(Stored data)
------------------------------------------------

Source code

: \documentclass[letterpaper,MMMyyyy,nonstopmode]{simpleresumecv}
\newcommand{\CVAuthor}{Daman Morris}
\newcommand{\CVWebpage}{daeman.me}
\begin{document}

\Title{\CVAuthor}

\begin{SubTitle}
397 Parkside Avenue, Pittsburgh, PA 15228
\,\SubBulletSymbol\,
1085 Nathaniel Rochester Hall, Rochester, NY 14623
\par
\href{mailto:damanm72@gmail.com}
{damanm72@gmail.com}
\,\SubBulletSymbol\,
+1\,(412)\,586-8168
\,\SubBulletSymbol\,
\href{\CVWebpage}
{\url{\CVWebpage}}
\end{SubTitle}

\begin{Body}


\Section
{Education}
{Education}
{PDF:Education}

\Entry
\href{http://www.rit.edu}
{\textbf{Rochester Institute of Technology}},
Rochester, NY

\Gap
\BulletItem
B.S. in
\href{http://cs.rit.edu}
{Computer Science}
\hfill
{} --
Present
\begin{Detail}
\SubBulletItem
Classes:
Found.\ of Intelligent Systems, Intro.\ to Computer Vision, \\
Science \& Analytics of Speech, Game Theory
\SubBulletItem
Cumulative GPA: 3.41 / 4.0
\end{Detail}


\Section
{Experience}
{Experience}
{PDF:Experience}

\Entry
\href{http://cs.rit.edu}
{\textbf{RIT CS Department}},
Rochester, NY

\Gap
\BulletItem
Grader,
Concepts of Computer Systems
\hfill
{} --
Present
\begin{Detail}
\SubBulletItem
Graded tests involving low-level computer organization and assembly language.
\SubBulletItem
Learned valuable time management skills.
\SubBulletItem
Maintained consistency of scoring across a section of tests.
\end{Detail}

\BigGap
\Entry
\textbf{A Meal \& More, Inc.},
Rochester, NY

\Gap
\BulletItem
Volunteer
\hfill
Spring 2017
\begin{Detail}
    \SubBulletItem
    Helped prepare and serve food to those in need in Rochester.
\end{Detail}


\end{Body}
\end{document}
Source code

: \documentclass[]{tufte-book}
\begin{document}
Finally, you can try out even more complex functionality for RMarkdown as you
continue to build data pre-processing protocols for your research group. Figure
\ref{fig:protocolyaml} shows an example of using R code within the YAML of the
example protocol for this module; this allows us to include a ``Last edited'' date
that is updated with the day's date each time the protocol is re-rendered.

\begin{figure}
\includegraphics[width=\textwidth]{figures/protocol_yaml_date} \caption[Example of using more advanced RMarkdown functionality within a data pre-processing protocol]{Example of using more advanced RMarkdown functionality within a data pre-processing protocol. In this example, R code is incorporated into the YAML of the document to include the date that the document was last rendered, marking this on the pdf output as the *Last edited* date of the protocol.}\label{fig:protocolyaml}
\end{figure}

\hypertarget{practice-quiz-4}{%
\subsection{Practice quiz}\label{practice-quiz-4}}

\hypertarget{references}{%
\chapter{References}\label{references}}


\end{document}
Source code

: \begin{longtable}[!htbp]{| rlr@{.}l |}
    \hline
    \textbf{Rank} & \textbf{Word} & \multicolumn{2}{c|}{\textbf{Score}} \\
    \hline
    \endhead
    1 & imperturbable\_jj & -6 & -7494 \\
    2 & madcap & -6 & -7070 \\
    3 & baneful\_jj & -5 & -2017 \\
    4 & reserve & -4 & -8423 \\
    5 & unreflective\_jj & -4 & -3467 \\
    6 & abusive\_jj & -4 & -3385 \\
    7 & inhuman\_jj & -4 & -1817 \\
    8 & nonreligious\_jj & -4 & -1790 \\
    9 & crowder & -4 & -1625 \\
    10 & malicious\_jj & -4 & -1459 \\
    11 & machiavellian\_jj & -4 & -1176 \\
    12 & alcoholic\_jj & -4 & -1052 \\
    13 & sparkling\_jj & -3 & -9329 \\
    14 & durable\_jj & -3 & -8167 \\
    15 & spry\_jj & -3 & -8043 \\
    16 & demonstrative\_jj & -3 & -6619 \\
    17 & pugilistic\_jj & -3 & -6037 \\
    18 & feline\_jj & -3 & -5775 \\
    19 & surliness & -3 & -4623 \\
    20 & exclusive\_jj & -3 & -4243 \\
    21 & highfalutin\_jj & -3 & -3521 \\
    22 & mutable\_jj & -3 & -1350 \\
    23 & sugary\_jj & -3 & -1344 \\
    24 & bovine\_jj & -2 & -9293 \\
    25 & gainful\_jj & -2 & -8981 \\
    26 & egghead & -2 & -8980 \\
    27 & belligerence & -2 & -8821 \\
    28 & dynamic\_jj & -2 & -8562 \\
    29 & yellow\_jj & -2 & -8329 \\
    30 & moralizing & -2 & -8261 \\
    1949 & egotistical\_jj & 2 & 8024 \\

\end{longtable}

------------------------------------------------

Each line of the data needs to be repeated exactly.

## Reply to the exercise:
Source code

: \documentclass[letterpaper,MMMyyyy,nonstopmode]{simpleresumecv}
\newcommand{\CVAuthor}{Daman Morris}
\newcommand{\CVWebpage}{daeman.me}
\begin{document}

\Title{\CVAuthor}

\begin{SubTitle}
397 Parkside Avenue, Pittsburgh, PA 15228
\,\SubBulletSymbol\,
1085 Nathaniel Rochester Hall, Rochester, NY 14623
\par
\href{mailto:damanm72@gmail.com}
{damanm72@gmail.com}
\,\SubBulletSymbol\,
+1\,(412)\,586-8168
\,\SubBulletSymbol\,
\href{\CVWebpage}
{\url{\CVWebpage}}
\end{SubTitle}

\begin{Body}


\Section
{Education}
{Education}
{PDF:Education}

\Entry
\href{http://www.rit.edu}
{\textbf{Rochester Institute of Technology}},
Rochester, NY

\Gap
\BulletItem
B.S. in
\href{http://cs.rit.edu}
{Computer Science}
\hfill
{} --
Present
\begin{Detail}
\SubBulletItem
Classes:
Found.\ of Intelligent Systems, Intro.\ to Computer Vision, \\
Science \& Analytics of Speech, Game Theory
\SubBulletItem
Cumulative GPA: 3.41 / 4.0
\end{Detail}


\Section
{Experience}
{Experience}
{PDF:Experience}

\Entry
\href{http://cs.rit.edu}
{\textbf{RIT CS Department}},
Rochester, NY

\Gap
\BulletItem
Grader,
Concepts of Computer Systems
\hfill
{} --
Present
\begin{Detail}
\SubBulletItem
Graded tests involving low-level computer organization and assembly language.
\SubBulletItem
Learned valuable time management skills.
\SubBulletItem
Maintained consistency of scoring across a section of tests.
\end{Detail}

\BigGap
\Entry
\textbf{A Meal \& More, Inc.},
Rochester, NY

\Gap
\BulletItem
Volunteer
\hfill
Spring 2017
\begin{Detail}
    \SubBulletItem
    Helped prepare and serve food to those in need in Rochester.
\end{Detail}


\end{Body}
\end{document}
Source code

: \documentclass[]{tufte-book}
\begin{document}
Finally, you can try out even more complex functionality for RMarkdown as you
continue to build data pre-processing protocols for your research group. Figure
\ref{fig:protocolyaml} shows an example of using R code within the YAML of the
example protocol for this module; this allows us to include a ``Last edited'' date
that is updated with the day's date each time the protocol is re-rendered.

\begin{figure}
\includegraphics[width=\textwidth]{figures/protocol_yaml_date} \caption[Example of using more advanced RMarkdown functionality within a data pre-processing protocol]{Example of using more advanced RMarkdown functionality within a data pre-processing protocol. In this example, R code is incorporated into the YAML of the document to include the date that the document was last rendered, marking this on the pdf output as the *Last edited* date of the protocol.}\label{fig:protocolyaml}
\end{figure}

\hypertarget{practice-quiz-4}{%
\subsection{Practice quiz}\label{practice-quiz-4}}

\hypertarget{references}{%
\chapter{References}\label{references}}


\end{document}
Source code

: \begin{longtable}[!htbp]{| rlr@{.}l |}
    \hline
    \textbf{Rank} & \textbf{Word} & \multicolumn{2}{c|}{\textbf{Score}} \\
    \hline
    \endhead
    1 & imperturbable\_jj & -6 & -7494 \\
    2 & madcap & -6 & -7070 \\
    3 & baneful\_jj & -5 & -2017 \\
    4 & reserve & -4 & -8423 \\
    5 & unreflective\_jj & -4 & -3467 \\
    6 & abusive\_jj & -4 & -3385 \\
    7 & inhuman\_jj & -4 & -1817 \\
    8 & nonreligious\_jj & -4 & -1790 \\
    9 & crowder & -4 & -1625 \\
    10 & malicious\_jj & -4 & -1459 \\
    11 & machiavellian\_jj & -4 & -1176 \\
    12 & alcoholic\_jj & -4 & -1052 \\
    13 & sparkling\_jj & -3 & -9329 \\
    14 & durable\_jj & -3 & -8167 \\
    15 & spry\_jj & -3 & -8043 \\
    16 & demonstrative\_jj & -3 & -6619 \\
    17 & pugilistic\_jj & -3 & -6037 \\
    18 & feline\_jj & -3 & -5775 \\
    19 & surliness & -3 & -4623 \\
    20 & exclusive\_jj & -3 & -4243 \\
    21 & highfalutin\_jj & -3 & -3521 \\
    22 & mutable\_jj & -3 & -1350 \\
    23 & sugary\_jj & -3 & -1344 \\
    24 & bovine\_jj & -2 & -9293 \\
    25 & gainful\_jj & -2 & -8981 \\
    26 & egghead & -2 & -8980 \\
    27 & belligerence & -2 & -8821 \\
    28 & dynamic\_jj & -2 & -8562 \\
    29 & yellow\_jj & -2 & -8329 \\
    30 & moralizing & -2 & -8261 \\
    1949 & egotistical\_jj & 2 & 8024 \\

\end{longtable}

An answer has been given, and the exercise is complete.